WORK REQUIRED
Which lines below hold the word "delivery"? Report each one.
---------- EXERCISE MATERIALS
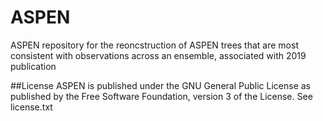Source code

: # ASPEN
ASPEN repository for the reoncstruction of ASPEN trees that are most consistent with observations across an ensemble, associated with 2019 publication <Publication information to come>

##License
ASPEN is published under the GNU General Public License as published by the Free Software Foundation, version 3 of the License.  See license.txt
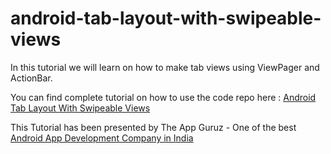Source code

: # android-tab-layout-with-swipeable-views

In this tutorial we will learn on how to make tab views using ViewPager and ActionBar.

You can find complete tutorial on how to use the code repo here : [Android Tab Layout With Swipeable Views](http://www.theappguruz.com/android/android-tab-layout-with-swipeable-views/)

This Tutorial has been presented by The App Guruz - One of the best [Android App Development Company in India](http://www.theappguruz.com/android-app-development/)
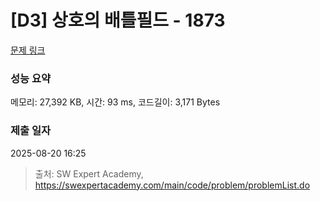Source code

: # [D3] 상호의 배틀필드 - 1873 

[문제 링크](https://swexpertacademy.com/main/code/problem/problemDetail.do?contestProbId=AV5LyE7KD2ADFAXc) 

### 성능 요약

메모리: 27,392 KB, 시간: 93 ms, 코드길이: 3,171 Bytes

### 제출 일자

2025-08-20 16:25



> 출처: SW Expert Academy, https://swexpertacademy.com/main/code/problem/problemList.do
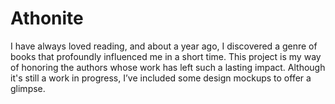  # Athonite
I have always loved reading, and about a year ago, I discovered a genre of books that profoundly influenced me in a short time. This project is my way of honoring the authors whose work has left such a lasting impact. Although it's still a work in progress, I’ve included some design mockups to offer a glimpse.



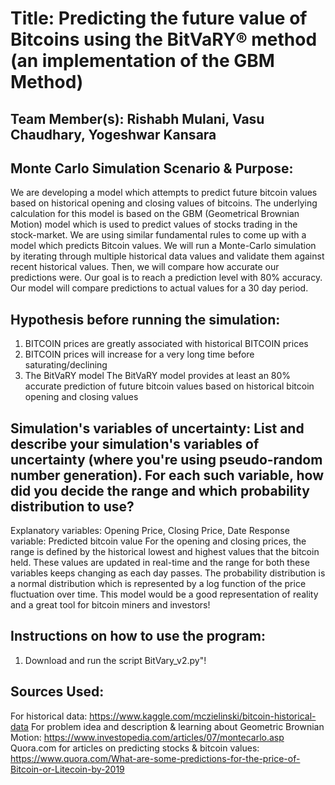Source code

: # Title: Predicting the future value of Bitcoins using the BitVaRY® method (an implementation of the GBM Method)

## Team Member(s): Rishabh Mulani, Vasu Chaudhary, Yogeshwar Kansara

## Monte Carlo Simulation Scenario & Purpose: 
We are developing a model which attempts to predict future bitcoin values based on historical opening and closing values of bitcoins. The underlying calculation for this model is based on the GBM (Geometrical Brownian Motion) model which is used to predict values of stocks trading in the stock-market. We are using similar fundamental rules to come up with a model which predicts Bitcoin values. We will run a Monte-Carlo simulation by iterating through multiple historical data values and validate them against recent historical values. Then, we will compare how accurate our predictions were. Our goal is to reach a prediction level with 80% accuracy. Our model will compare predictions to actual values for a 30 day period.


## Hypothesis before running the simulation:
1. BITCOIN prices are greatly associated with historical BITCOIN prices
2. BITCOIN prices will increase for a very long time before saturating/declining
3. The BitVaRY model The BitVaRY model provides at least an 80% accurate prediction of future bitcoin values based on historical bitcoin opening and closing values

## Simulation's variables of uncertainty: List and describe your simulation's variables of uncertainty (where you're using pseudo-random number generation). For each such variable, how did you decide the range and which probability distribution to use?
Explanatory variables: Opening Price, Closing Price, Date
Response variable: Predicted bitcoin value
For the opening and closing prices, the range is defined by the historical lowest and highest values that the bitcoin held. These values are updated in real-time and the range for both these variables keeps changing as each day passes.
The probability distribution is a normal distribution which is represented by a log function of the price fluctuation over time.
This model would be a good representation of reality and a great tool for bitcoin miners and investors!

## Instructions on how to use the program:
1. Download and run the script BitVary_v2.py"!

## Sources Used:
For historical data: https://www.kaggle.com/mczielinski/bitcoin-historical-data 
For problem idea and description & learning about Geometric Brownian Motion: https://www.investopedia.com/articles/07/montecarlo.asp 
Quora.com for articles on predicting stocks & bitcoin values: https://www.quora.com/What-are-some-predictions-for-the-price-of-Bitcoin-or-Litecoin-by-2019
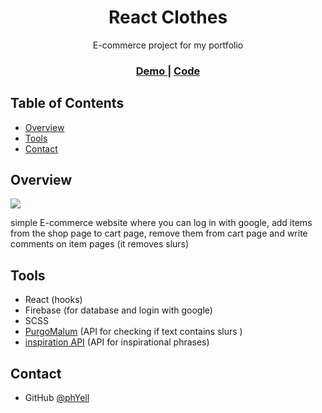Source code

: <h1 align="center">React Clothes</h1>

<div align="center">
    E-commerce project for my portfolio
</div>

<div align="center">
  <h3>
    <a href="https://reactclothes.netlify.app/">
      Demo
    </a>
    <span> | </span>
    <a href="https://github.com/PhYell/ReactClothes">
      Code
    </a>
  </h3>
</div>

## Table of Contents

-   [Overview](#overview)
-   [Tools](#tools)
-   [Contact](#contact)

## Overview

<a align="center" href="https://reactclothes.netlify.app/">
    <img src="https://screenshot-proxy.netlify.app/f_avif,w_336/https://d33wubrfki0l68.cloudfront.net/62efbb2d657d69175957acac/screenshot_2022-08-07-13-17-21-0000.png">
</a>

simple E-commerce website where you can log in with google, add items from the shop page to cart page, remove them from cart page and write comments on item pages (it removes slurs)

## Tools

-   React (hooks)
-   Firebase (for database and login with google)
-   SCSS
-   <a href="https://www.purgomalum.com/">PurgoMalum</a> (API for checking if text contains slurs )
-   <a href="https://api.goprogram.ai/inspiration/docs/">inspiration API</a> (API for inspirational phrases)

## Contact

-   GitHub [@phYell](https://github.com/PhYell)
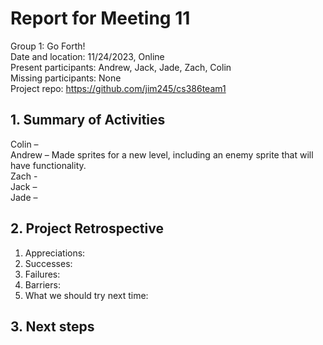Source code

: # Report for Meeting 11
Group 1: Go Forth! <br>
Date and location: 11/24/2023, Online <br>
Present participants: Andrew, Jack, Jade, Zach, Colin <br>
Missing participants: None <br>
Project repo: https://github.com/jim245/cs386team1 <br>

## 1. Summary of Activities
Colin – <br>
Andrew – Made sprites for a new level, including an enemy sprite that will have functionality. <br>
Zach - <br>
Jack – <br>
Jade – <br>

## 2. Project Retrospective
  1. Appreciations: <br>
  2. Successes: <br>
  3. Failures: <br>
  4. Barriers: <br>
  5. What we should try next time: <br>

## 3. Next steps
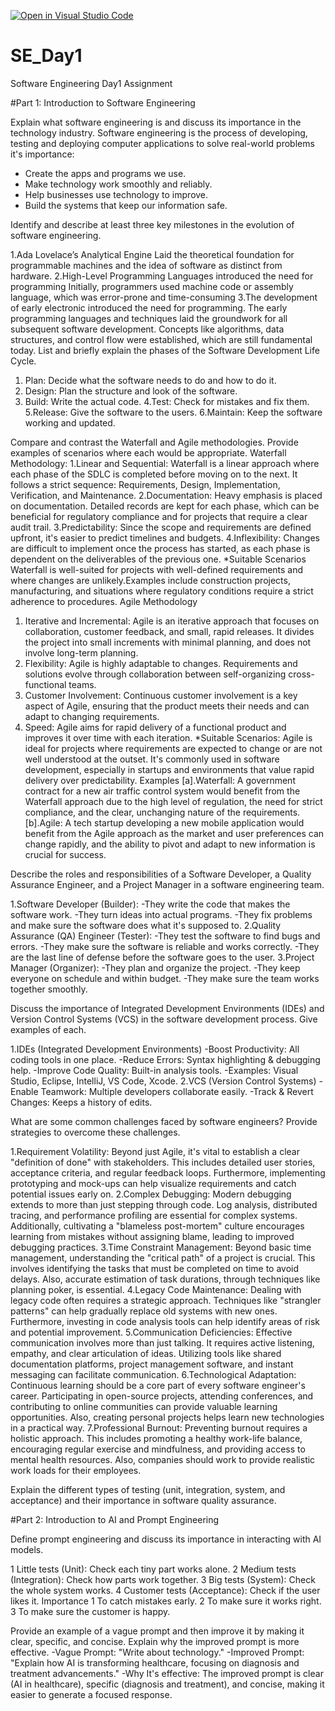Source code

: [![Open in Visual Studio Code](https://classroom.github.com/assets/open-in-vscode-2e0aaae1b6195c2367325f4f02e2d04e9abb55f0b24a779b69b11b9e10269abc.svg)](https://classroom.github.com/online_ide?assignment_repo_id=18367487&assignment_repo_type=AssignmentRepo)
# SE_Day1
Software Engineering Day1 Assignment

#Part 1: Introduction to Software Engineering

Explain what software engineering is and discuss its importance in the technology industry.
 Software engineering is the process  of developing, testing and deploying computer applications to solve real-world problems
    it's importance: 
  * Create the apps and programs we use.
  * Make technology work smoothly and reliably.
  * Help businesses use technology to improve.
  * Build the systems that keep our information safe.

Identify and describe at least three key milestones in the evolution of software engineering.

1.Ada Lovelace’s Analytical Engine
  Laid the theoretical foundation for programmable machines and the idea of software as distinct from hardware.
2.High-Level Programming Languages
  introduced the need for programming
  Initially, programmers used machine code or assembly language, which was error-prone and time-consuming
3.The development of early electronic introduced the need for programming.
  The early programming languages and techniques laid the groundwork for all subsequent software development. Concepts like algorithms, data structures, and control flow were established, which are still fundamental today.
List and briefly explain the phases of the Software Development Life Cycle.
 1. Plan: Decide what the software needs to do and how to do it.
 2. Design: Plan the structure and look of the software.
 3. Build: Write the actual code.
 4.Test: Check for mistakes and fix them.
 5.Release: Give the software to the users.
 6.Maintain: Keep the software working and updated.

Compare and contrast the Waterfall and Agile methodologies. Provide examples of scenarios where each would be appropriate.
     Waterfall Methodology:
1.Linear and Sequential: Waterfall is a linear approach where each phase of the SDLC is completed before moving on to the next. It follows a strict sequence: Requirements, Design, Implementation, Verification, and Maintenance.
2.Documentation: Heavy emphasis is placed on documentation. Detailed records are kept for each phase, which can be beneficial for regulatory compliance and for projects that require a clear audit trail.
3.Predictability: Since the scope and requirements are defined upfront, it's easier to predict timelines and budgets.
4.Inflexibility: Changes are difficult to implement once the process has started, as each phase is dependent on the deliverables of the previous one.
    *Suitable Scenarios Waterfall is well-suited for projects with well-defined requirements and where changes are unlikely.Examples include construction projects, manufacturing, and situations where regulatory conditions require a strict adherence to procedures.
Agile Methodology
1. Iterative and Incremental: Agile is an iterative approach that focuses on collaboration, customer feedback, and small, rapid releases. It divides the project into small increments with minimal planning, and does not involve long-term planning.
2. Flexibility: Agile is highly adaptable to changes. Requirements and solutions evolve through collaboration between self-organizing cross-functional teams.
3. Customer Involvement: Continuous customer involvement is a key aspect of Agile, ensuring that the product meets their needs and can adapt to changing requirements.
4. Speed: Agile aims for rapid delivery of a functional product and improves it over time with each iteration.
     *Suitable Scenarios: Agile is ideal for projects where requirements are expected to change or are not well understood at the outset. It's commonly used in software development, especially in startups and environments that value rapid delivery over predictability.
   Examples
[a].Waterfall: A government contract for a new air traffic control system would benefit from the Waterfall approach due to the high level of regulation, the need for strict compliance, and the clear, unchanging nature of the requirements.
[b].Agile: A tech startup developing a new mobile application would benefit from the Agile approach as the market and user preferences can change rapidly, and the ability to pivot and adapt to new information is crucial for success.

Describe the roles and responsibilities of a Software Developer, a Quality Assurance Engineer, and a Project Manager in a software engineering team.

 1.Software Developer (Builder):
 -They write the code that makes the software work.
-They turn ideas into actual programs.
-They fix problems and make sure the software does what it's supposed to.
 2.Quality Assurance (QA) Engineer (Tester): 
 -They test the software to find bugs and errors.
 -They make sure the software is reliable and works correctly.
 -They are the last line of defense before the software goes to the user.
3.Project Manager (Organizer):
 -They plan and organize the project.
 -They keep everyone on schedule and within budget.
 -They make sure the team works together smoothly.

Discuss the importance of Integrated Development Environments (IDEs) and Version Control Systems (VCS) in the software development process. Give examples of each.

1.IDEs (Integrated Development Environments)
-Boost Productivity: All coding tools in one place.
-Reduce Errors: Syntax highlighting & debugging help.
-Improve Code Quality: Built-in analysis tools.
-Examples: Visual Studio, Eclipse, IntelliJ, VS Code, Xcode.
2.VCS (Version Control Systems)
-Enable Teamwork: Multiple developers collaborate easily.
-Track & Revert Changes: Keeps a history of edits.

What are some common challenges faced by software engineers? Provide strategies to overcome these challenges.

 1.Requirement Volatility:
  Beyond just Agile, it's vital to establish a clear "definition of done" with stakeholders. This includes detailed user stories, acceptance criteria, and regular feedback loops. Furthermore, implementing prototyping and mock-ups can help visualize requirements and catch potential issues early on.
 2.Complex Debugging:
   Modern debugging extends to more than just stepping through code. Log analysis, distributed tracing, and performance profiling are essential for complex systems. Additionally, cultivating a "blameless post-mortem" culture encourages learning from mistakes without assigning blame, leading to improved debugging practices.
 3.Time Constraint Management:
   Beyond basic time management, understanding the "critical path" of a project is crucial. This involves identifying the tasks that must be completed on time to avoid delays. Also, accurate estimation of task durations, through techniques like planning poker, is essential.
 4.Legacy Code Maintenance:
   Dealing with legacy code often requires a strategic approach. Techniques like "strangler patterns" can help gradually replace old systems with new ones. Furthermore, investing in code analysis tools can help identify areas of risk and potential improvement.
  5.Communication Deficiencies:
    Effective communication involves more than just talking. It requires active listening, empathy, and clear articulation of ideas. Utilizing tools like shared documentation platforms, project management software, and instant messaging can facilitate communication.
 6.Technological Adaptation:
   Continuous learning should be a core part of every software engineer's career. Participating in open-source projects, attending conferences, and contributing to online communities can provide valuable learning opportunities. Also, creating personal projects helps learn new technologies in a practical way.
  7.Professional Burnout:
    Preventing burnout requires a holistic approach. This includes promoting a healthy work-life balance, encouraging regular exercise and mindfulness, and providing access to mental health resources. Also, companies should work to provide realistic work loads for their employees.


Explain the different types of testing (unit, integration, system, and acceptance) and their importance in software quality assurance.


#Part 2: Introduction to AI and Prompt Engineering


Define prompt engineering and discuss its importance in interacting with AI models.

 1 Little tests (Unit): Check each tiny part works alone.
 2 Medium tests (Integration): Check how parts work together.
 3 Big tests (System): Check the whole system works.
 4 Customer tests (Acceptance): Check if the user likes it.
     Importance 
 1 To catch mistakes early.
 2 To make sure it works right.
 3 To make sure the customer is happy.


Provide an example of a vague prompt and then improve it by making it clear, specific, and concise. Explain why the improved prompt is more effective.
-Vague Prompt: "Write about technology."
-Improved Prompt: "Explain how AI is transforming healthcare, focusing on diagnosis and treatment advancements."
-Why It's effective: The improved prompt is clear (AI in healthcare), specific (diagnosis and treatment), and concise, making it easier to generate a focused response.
--------------------
ANSWER SPACE
4. Speed: Agile aims for rapid delivery of a functional product and improves it over time with each iteration.
     *Suitable Scenarios: Agile is ideal for projects where requirements are expected to change or are not well understood at the outset. It's commonly used in software development, especially in startups and environments that value rapid delivery over predictability.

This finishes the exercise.